*What is needed*
In the entries that follow, which lines hold the string "importance"? List them.

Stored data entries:
__________________________________________________

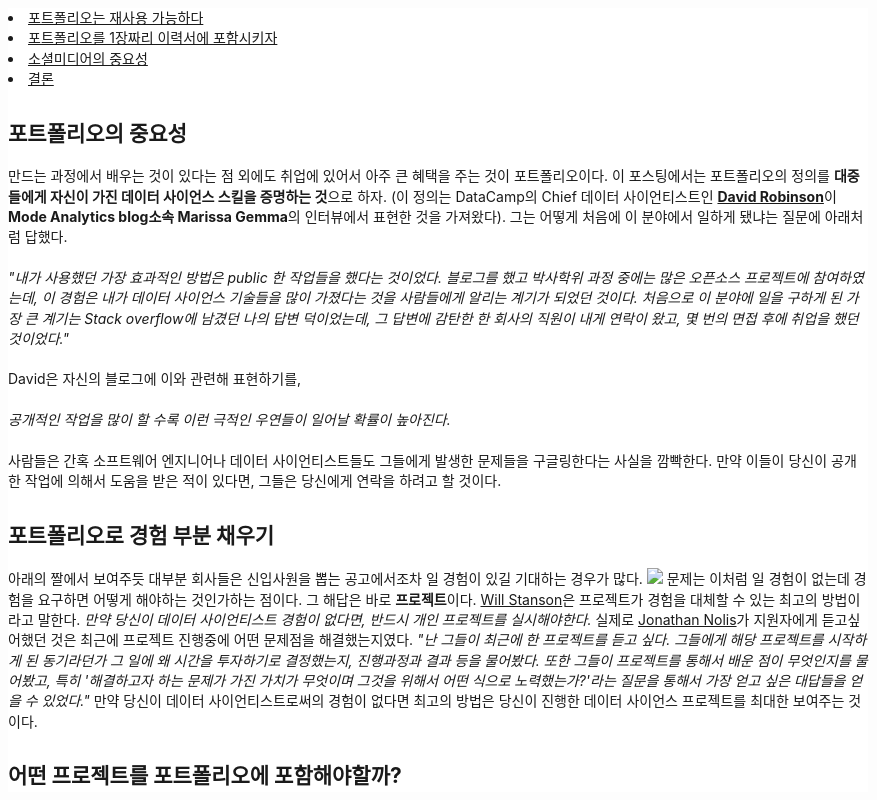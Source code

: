 <li>
  <a href='#portfolios-are-iterative'>
  포트폴리오는 재사용 가능하다
  </a>
</li>
<li>
  <a href='#incorporation-portfolio'>
  포트폴리오를 1장짜리 이력서에 포함시키자
  </a>
</li>
<li>
  <a href='#importance-of-social-media'>
  소셜미디어의 중요성
  </a>
</li>
<li>
  <a href='#conclusion'>
  결론
  </a>
</li>
</ul>

<h2 id='importance-of-a-portfolio'>포트폴리오의 중요성</h2>
만드는 과정에서 배우는 것이 있다는 점 외에도 취업에 있어서 아주 큰 혜택을 주는 것이 포트폴리오이다. 이 포스팅에서는 포트폴리오의 정의를 <strong>대중들에게 자신이 가진 데이터 사이언스 스킬을 증명하는 것</strong>으로 하자. (이 정의는 DataCamp의 Chief 데이터 사이언티스트인 <a href='https://twitter.com/drob'><strong>David Robinson</strong></a>이 <strong>Mode Analytics blog소속 Marissa Gemma</strong>의 인터뷰에서 표현한 것을 가져왔다). 그는 어떻게 처음에 이 분야에서 일하게 됐냐는 질문에 아래처럼 답했다.
<br><br>
<i>
"내가 사용했던 가장 효과적인 방법은 public 한 작업들을 했다는 것이었다. 블로그를 했고 박사학위 과정 중에는 많은 오픈소스 프로젝트에 참여하였는데, 이 경험은 내가 데이터 사이언스 기술들을 많이 가졌다는 것을 사람들에게 알리는 계기가 되었던 것이다. 처음으로 이 분야에 일을 구하게 된 가장 큰 계기는 Stack overflow에 남겼던 나의 답변 덕이었는데, 그 답변에 감탄한 한 회사의 직원이 내게 연락이 왔고, 몇 번의 면접 후에 취업을 했던 것이었다."
</i>
<br>
<br>
David은 자신의 블로그에 이와 관련해 표현하기를,
<br><br>
<i>
공개적인 작업을 많이 할 수록 이런 극적인 우연들이 일어날 확률이 높아진다.
</i>
<br>
<br>
사람들은 간혹 소프트웨어 엔지니어나 데이터 사이언티스트들도 그들에게 발생한 문제들을 구글링한다는 사실을 깜빡한다. 만약 이들이 당신이 공개한 작업에 의해서 도움을 받은 적이 있다면, 그들은 당신에게 연락을 하려고 할 것이다.

<h2 id='portfolio-to-get-experience'>포트폴리오로 경험 부분 채우기</h2>

아래의 짤에서 보여주듯 대부분 회사들은 신입사원을 뽑는 공고에서조차 일 경험이 있길 기대하는 경우가 많다.
<img src='/images/danial/how-to-build-portfolio/portfolio-meme.png'>
문제는 이처럼 일 경험이 없는데 경험을 요구하면 어떻게 해야하는 것인가하는 점이다. 그 해답은 바로 <strong>프로젝트</strong>이다. <a href='https://will-stanton.com/2015/07/15/creating-a-great-data-science-resume/'>Will Stanson</a>은 프로젝트가 경험을 대체할 수 있는 최고의 방법이라고 말한다.
<i>
만약 당신이 데이터 사이언티스트 경험이 없다면, 반드시 개인 프로젝트를 실시해야한다.
</i>
실제로 <a href='https://medium.com/@skyetetra'>Jonathan Nolis</a>가 지원자에게 듣고싶어했던 것은 최근에 프로젝트 진행중에 어떤 문제점을 해결했는지였다.
<i>
"난 그들이 최근에 한 프로젝트를 듣고 싶다. 그들에게 해당 프로젝트를 시작하게 된 동기라던가 그 일에 왜 시간을 투자하기로 결정했는지, 진행과정과 결과 등을 물어봤다. 또한 그들이 프로젝트를 통해서 배운 점이 무엇인지를 물어봤고, 특히 '해결하고자 하는 문제가 가진 가치가 무엇이며 그것을 위해서 어떤 식으로 노력했는가?'라는 질문을 통해서 가장 얻고 싶은 대답들을 얻을 수 있었다."
</i>
만약 당신이 데이터 사이언티스트로써의 경험이 없다면 최고의 방법은 당신이 진행한 데이터 사이언스 프로젝트를 최대한 보여주는 것이다.
<h2 id='type-of-projects'>어떤 프로젝트를 포트폴리오에 포함해야할까?</h2>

__________________________________________________

*Answer for the task*
  <a href='#importance-of-social-media'>
<h2 id='importance-of-a-portfolio'>포트폴리오의 중요성</h2>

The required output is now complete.